The stay allows the Department of Revenue to administer and collect the 7 percent tax on the sale and exchange of assets like stocks and bonds, pending the court’s decision. The tax only applies to profits over $250,000. The first returns are due in April.
A department spokesperson said the stay would allow the agency to put the tax into place, and payments would be refunded if the state Supreme Court finds the new law unconstitutional.
“While the stay does not resolve the issues surrounding the constitutionality of the capital gains tax, granting it protects potential taxpayers and preserves the agency’s ability to effectively administer and implement the tax and meet statutory obligations pending a final decision from the Washington Supreme Court,” Department of Revenue Communications Manager Mikhail Carpenter said in a statement Wednesday.
An online system will be available for taxpayers to report and pay the tax, Carpenter said, adding, “If the Court eventually finds the statute to be unconstitutional, any tax payments received will be promptly refunded with interest.”
On Jan. 26, the state Supreme Court will hear oral arguments challenging the tax, which state lawmakers passed in 2021.
In March, Douglas County Superior Court Judge Brian Huber ruled the tax unconstitutional.
In an order, Huber wrote that the tax, among other things, violated the state constitution’s uniformity requirement for taxes.
“It violates the uniformity requirement by imposing a 7 percent tax on an individual’s long-term capital gains exceeding $250,000,” Huber wrote, but imposes “zero tax on capital gains below that $250,000 threshold.”
The state moved for a stay of that ruling.

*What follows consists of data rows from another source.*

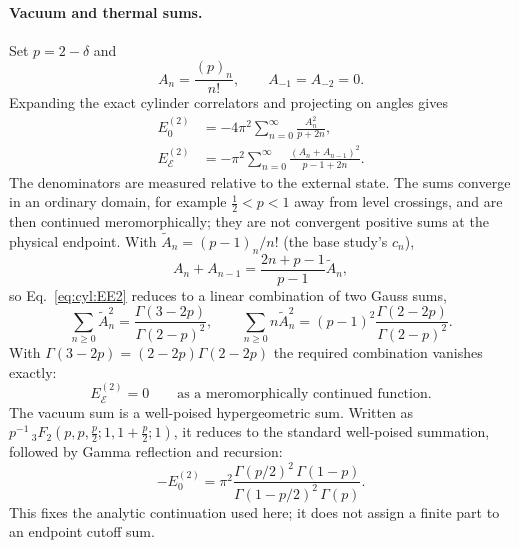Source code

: \documentclass[11pt,a4paper]{article}
\numberwithin{equation}{section}
\begin{document}
\paragraph{Vacuum and thermal sums.} Set $p=2-\delta$ and
\begin{equation}
 A_n=\frac{(p)_n}{n!},\qquad A_{-1}=A_{-2}=0.
\end{equation}
Expanding the exact cylinder correlators and projecting on angles gives
\begin{align}
 E_0^{(2)}&=-4\pi^2\sum_{n=0}^\infty\frac{A_n^2}{p+2n},\label{eq:cyl:E02}\\
 E_{\mathcal E}^{(2)}&=-\pi^2\sum_{n=0}^\infty\frac{(A_n+A_{n-1})^2}{p-1+2n}.\label{eq:cyl:EE2}
\end{align}
The denominators are measured relative to the external state. The sums converge in an ordinary domain, for example
$\frac12<p<1$ away from level crossings, and are then continued meromorphically; they are not convergent positive sums
at the physical endpoint. With $\tilde A_n=(p-1)_n/n!$ (the base study's $c_n$),
\begin{equation}
 A_n+A_{n-1}=\frac{2n+p-1}{p-1}\tilde A_n,
\end{equation}
so Eq.~\eqref{eq:cyl:EE2} reduces to a linear combination of two Gauss sums,
\begin{equation}
 \sum_{n\ge0}\tilde A_n^2=\frac{\Gamma(3-2p)}{\Gamma(2-p)^2},\qquad
 \sum_{n\ge0}n\tilde A_n^2=(p-1)^2\frac{\Gamma(2-2p)}{\Gamma(2-p)^2}.
\end{equation}
With $\Gamma(3-2p)=(2-2p)\Gamma(2-2p)$ the required combination vanishes exactly:
\begin{equation}
 E_{\mathcal E}^{(2)}=0\qquad\text{as a meromorphically continued function.}
\end{equation}
The vacuum sum is a well-poised hypergeometric sum. Written as $p^{-1}\,{}_3F_2(p,p,\frac p2;1,1+\frac p2;1)$, it
reduces to the standard well-poised summation, followed by Gamma reflection and recursion:
\begin{equation}
 -E_0^{(2)}=\pi^2\frac{\Gamma(p/2)^2\,\Gamma(1-p)}{\Gamma(1-p/2)^2\,\Gamma(p)}.
 \label{eq:cyl:vac}
\end{equation}
This fixes the analytic continuation used here; it does not assign a finite part to an endpoint cutoff sum.
\end{document}
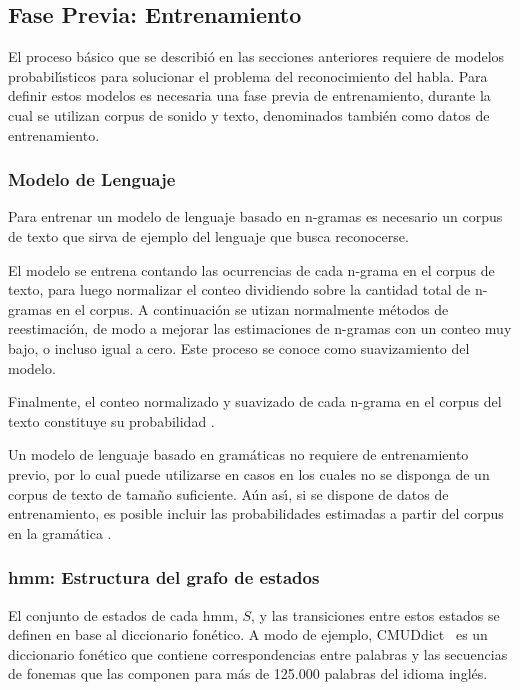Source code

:\subsection{Fase Previa: Entrenamiento}
\label{sec:training}

El proceso b\'asico que se describi\'o en las secciones anteriores requiere de modelos probabil{\'\i}sticos para
solucionar el problema del reconocimiento del habla. Para definir estos modelos es necesaria una
fase previa de entrenamiento, durante la cual se utilizan corpus de sonido y texto, denominados tambi\'en
como datos de entrenamiento.

\subsubsection{Modelo de Lenguaje}

Para entrenar un modelo de lenguaje basado en n-gramas es necesario un corpus de texto que 
sirva de ejemplo del lenguaje que busca reconocerse.

El modelo se entrena contando las ocurrencias de cada n-grama en el corpus de texto, para luego
normalizar el conteo dividiendo sobre la cantidad total de n-gramas en el corpus.
A continuaci\'on se utizan normalmente m\'etodos de reestimaci\'on, de modo a mejorar las estimaciones 
de n-gramas con un conteo muy bajo, o incluso igual a cero. Este proceso se conoce como suavizamiento
del modelo.

Finalmente, el conteo normalizado y suavizado de cada n-grama en el corpus del texto constituye su
probabilidad \cite{CollinsLanguage}.

Un modelo de lenguaje basado en gram\'aticas no requiere de entrenamiento previo, por lo cual puede
utilizarse en casos en los cuales no se disponga de un corpus de texto de tama\~no suficiente.
A\'un as{\'\i}, si se dispone de datos de entrenamiento, es posible incluir las probabilidades estimadas
a partir del corpus en la gram\'atica \cite{huang-handbook10}.

\subsubsection{\gls{hmm}: Estructura del grafo de estados}
El conjunto de estados de cada \gls{hmm}, $S$, y las transiciones entre estos estados se definen en base
al diccionario fon\'etico. A modo de ejemplo, \mbox{CMUDdict \cite{CMUdict}} es un diccionario fon\'etico
que contiene correspondencias entre palabras y las secuencias de fonemas que las componen para m\'as de
125.000 palabras del idioma ingl\'es.

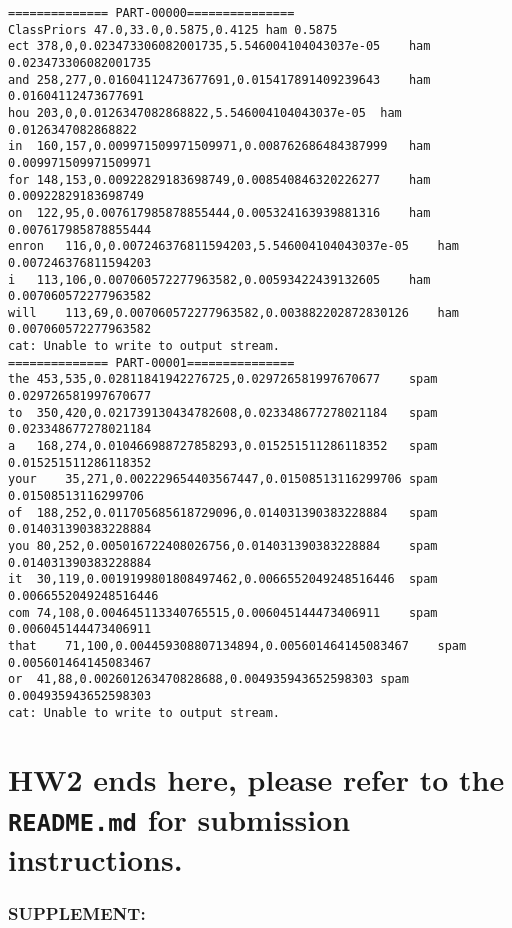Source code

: \documentclass[11pt]{article}
\begin{document}
    \begin{Verbatim}[commandchars=\\\{\}]
============== PART-00000===============
ClassPriors	47.0,33.0,0.5875,0.4125	ham	0.5875	
ect	378,0,0.023473306082001735,5.546004104043037e-05	ham	0.023473306082001735	
and	258,277,0.01604112473677691,0.015417891409239643	ham	0.01604112473677691	
hou	203,0,0.0126347082868822,5.546004104043037e-05	ham	0.0126347082868822	
in	160,157,0.009971509971509971,0.008762686484387999	ham	0.009971509971509971	
for	148,153,0.00922829183698749,0.008540846320226277	ham	0.00922829183698749	
on	122,95,0.007617985878855444,0.005324163939881316	ham	0.007617985878855444	
enron	116,0,0.007246376811594203,5.546004104043037e-05	ham	0.007246376811594203	
i	113,106,0.007060572277963582,0.00593422439132605	ham	0.007060572277963582	
will	113,69,0.007060572277963582,0.003882202872830126	ham	0.007060572277963582	
cat: Unable to write to output stream.
============== PART-00001===============
the	453,535,0.02811841942276725,0.029726581997670677	spam	0.029726581997670677	
to	350,420,0.021739130434782608,0.023348677278021184	spam	0.023348677278021184	
a	168,274,0.010466988727858293,0.015251511286118352	spam	0.015251511286118352	
your	35,271,0.002229654403567447,0.01508513116299706	spam	0.01508513116299706	
of	188,252,0.011705685618729096,0.014031390383228884	spam	0.014031390383228884	
you	80,252,0.005016722408026756,0.014031390383228884	spam	0.014031390383228884	
it	30,119,0.0019199801808497462,0.0066552049248516446	spam	0.0066552049248516446	
com	74,108,0.004645113340765515,0.006045144473406911	spam	0.006045144473406911	
that	71,100,0.004459308807134894,0.005601464145083467	spam	0.005601464145083467	
or	41,88,0.002601263470828688,0.004935943652598303	spam	0.004935943652598303	
cat: Unable to write to output stream.

    \end{Verbatim}

    \section{\texorpdfstring{HW2 ends here, please refer to the
\texttt{README.md} for submission
instructions.}{HW2 ends here, please refer to the README.md for submission instructions.}}\label{hw2-ends-here-please-refer-to-the-readme.md-for-submission-instructions.}

    \subsubsection{SUPPLEMENT:}\label{supplement}
\end{document}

Washington has no income tax. While supporters of the new capital gains tax say it’s an excise tax that will support public services in a state with a tax system that burdens low-income people, critics and challengers say the policy amounts to an unconstitutional income tax.
“Washington is the only entity in the world that refers to a capital-gains tax as an excise tax,” said Jason Mercier, director of the Center for Government Reform at the Washington Policy Center, a conservative think tank. “Doesn’t matter if you go to the other 49 states, doesn’t matter if you go to the IRS, the federal government, or other countries in the world. You’ll get the same answer. It’s an income tax, because that’s what’s being taxed.”
“Allowing capital gains tax preparations go forward is the right step for Washington’s students and parents,” said Treasure Mackley, executive director of Invest in WA Now. “The lawsuit challenging the capital gains tax is just a delay tactic by a small group of millionaires who refuse to pay what they owe. We cannot afford to put the self-interests and fortunes of the super-rich ahead of our communities.”